Many Americans flocking to the beaches this week will have more on their minds than sun and fun. August 2-9 in this presidentially proclaimed "Year of the Coast" is Coast Week. Environmentalists and others concerned about the need to protect the 80,000-mile US shoreline from erosion, overdevelopment, and pollution will use the occasion to dramatize some of the man-made threats to what is sometimes called the nation's most fragile and endangered natural resource.
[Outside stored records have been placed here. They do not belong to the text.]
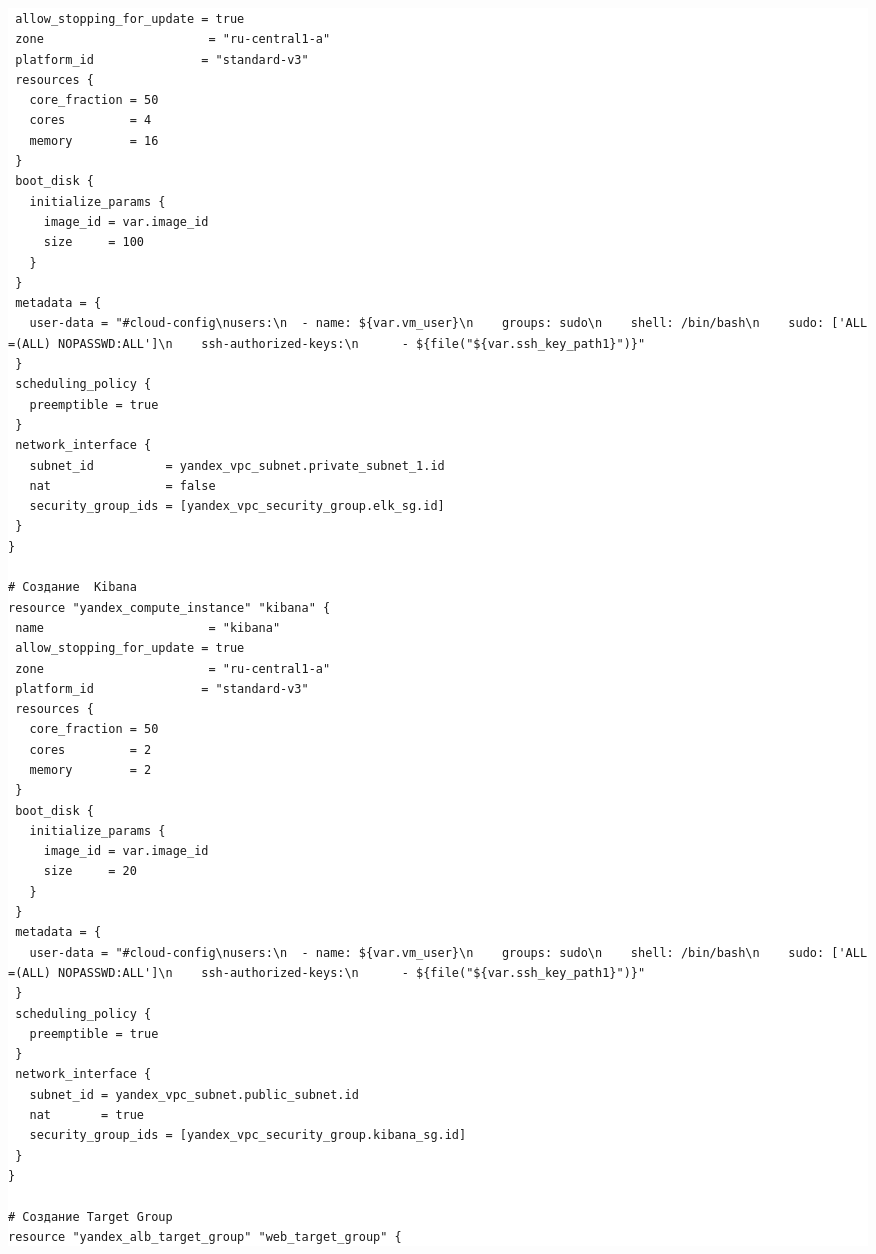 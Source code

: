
  ```
  allow_stopping_for_update = true
  zone                       = "ru-central1-a"
  platform_id               = "standard-v3"
  resources {
    core_fraction = 50
    cores         = 4
    memory        = 16
  }
  boot_disk {
    initialize_params {
      image_id = var.image_id
      size     = 100
    }
  }
  metadata = {
    user-data = "#cloud-config\nusers:\n  - name: ${var.vm_user}\n    groups: sudo\n    shell: /bin/bash\n    sudo: ['ALL=(ALL) NOPASSWD:ALL']\n    ssh-authorized-keys:\n      - ${file("${var.ssh_key_path1}")}"
  }
  scheduling_policy {
    preemptible = true
  }
  network_interface {
    subnet_id          = yandex_vpc_subnet.private_subnet_1.id
    nat                = false
    security_group_ids = [yandex_vpc_security_group.elk_sg.id]
  }
}

# Создание  Kibana
resource "yandex_compute_instance" "kibana" {
  name                       = "kibana"
  allow_stopping_for_update = true
  zone                       = "ru-central1-a"
  platform_id               = "standard-v3"
  resources {
    core_fraction = 50
    cores         = 2
    memory        = 2
  }
  boot_disk {
    initialize_params {
      image_id = var.image_id
      size     = 20
    }
  }
  metadata = {
    user-data = "#cloud-config\nusers:\n  - name: ${var.vm_user}\n    groups: sudo\n    shell: /bin/bash\n    sudo: ['ALL=(ALL) NOPASSWD:ALL']\n    ssh-authorized-keys:\n      - ${file("${var.ssh_key_path1}")}"
  }
  scheduling_policy {
    preemptible = true
  }
  network_interface {
    subnet_id = yandex_vpc_subnet.public_subnet.id
    nat       = true
    security_group_ids = [yandex_vpc_security_group.kibana_sg.id]
  }
}

# Создание Target Group
resource "yandex_alb_target_group" "web_target_group" {
 ```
Two major dangers to coastal areas will be given particular attention: on Sandcastle Day, sand sculptures in the shape of beach houses and condominiums will be built near the water's edge to demonstrate how the incoming tide destroys buildings in coastal hazzard zones; on Coast Discovery Day, orphans, inner-city youngsters, and other who seldom get to enjoy the coast will be given an opportunity to do so, this to symbolize how beach access is shrinking due to the scarcity of public parks and transportation and the growing number of signs with the warning: "Keep off: private property."

Coast Week could help wash away some of the traditional public apathy to the problems besetting the US shoreline. Bills languishing in both houses of Congress would also help. They would deter overdevelopment on barrier islands and provide new incentives for states and waterfront communities to draw up coastal management programs that do a better job of balancing the competing environmental, recreational, and energy needs that come into conflict on the nation's beaches and barrier islands.

A display of aroused public concern during Coast Week might help convince Congress to take the needed legislative action. But if this week's demonstrations are to have an impact more lasting than that of sandcastles on a beach, many more Americans will have to show, on a day-to-day basis, that they are willing to assume greater individual responsibility for preserving their coasts.